◆ **Instructions for the task**: Type out the records again, exactly as they are.

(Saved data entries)
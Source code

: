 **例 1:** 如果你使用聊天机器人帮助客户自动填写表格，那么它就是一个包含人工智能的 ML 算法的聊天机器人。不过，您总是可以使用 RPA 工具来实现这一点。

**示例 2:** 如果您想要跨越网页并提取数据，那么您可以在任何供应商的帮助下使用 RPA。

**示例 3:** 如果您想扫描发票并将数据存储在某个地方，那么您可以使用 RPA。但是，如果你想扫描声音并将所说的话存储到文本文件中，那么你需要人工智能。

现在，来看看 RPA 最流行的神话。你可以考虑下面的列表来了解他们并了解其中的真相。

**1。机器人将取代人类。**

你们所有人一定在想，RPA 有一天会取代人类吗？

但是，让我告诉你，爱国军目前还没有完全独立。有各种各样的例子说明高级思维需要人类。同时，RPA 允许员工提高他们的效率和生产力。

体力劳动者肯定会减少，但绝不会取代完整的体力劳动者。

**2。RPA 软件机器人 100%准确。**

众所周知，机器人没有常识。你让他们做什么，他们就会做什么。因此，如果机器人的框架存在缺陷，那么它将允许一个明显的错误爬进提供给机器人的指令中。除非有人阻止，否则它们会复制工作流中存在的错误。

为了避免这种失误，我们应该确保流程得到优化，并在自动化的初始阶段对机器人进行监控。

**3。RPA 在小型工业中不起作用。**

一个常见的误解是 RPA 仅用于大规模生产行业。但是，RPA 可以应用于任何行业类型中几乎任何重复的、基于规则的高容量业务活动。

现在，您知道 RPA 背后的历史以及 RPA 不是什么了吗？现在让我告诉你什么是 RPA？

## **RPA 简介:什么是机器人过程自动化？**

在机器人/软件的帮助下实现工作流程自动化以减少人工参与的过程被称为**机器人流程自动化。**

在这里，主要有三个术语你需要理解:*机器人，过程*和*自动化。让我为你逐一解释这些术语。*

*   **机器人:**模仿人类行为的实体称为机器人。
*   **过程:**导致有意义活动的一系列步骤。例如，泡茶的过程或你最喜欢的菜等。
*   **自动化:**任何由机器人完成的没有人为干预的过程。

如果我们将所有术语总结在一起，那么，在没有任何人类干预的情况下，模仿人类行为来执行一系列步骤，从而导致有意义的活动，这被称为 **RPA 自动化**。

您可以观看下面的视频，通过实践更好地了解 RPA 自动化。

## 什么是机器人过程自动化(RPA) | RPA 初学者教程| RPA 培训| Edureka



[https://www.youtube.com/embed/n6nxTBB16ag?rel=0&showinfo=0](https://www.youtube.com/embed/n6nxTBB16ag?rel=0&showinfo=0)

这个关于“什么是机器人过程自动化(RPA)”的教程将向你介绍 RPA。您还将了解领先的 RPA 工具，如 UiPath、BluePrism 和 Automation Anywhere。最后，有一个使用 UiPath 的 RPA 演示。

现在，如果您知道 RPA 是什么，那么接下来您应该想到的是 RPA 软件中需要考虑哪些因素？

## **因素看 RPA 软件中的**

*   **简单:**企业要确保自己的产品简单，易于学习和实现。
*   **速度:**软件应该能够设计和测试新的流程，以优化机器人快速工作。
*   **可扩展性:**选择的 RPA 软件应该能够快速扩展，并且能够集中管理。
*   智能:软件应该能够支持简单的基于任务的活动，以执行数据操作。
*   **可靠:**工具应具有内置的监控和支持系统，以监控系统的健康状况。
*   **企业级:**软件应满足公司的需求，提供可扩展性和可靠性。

◆ **Solved exercise**:
Source code

: **例 1:** 如果你使用聊天机器人帮助客户自动填写表格，那么它就是一个包含人工智能的 ML 算法的聊天机器人。不过，您总是可以使用 RPA 工具来实现这一点。

**示例 2:** 如果您想要跨越网页并提取数据，那么您可以在任何供应商的帮助下使用 RPA。

**示例 3:** 如果您想扫描发票并将数据存储在某个地方，那么您可以使用 RPA。但是，如果你想扫描声音并将所说的话存储到文本文件中，那么你需要人工智能。

现在，来看看 RPA 最流行的神话。你可以考虑下面的列表来了解他们并了解其中的真相。

**1。机器人将取代人类。**

你们所有人一定在想，RPA 有一天会取代人类吗？

但是，让我告诉你，爱国军目前还没有完全独立。有各种各样的例子说明高级思维需要人类。同时，RPA 允许员工提高他们的效率和生产力。

体力劳动者肯定会减少，但绝不会取代完整的体力劳动者。

**2。RPA 软件机器人 100%准确。**

众所周知，机器人没有常识。你让他们做什么，他们就会做什么。因此，如果机器人的框架存在缺陷，那么它将允许一个明显的错误爬进提供给机器人的指令中。除非有人阻止，否则它们会复制工作流中存在的错误。

为了避免这种失误，我们应该确保流程得到优化，并在自动化的初始阶段对机器人进行监控。

**3。RPA 在小型工业中不起作用。**

一个常见的误解是 RPA 仅用于大规模生产行业。但是，RPA 可以应用于任何行业类型中几乎任何重复的、基于规则的高容量业务活动。

现在，您知道 RPA 背后的历史以及 RPA 不是什么了吗？现在让我告诉你什么是 RPA？

## **RPA 简介:什么是机器人过程自动化？**

在机器人/软件的帮助下实现工作流程自动化以减少人工参与的过程被称为**机器人流程自动化。**

在这里，主要有三个术语你需要理解:*机器人，过程*和*自动化。让我为你逐一解释这些术语。*

*   **机器人:**模仿人类行为的实体称为机器人。
*   **过程:**导致有意义活动的一系列步骤。例如，泡茶的过程或你最喜欢的菜等。
*   **自动化:**任何由机器人完成的没有人为干预的过程。

如果我们将所有术语总结在一起，那么，在没有任何人类干预的情况下，模仿人类行为来执行一系列步骤，从而导致有意义的活动，这被称为 **RPA 自动化**。

您可以观看下面的视频，通过实践更好地了解 RPA 自动化。

## 什么是机器人过程自动化(RPA) | RPA 初学者教程| RPA 培训| Edureka



[https://www.youtube.com/embed/n6nxTBB16ag?rel=0&showinfo=0](https://www.youtube.com/embed/n6nxTBB16ag?rel=0&showinfo=0)

这个关于“什么是机器人过程自动化(RPA)”的教程将向你介绍 RPA。您还将了解领先的 RPA 工具，如 UiPath、BluePrism 和 Automation Anywhere。最后，有一个使用 UiPath 的 RPA 演示。

现在，如果您知道 RPA 是什么，那么接下来您应该想到的是 RPA 软件中需要考虑哪些因素？

## **因素看 RPA 软件中的**

*   **简单:**企业要确保自己的产品简单，易于学习和实现。
*   **速度:**软件应该能够设计和测试新的流程，以优化机器人快速工作。
*   **可扩展性:**选择的 RPA 软件应该能够快速扩展，并且能够集中管理。
*   智能:软件应该能够支持简单的基于任务的活动，以执行数据操作。
*   **可靠:**工具应具有内置的监控和支持系统，以监控系统的健康状况。
*   **企业级:**软件应满足公司的需求，提供可扩展性和可靠性。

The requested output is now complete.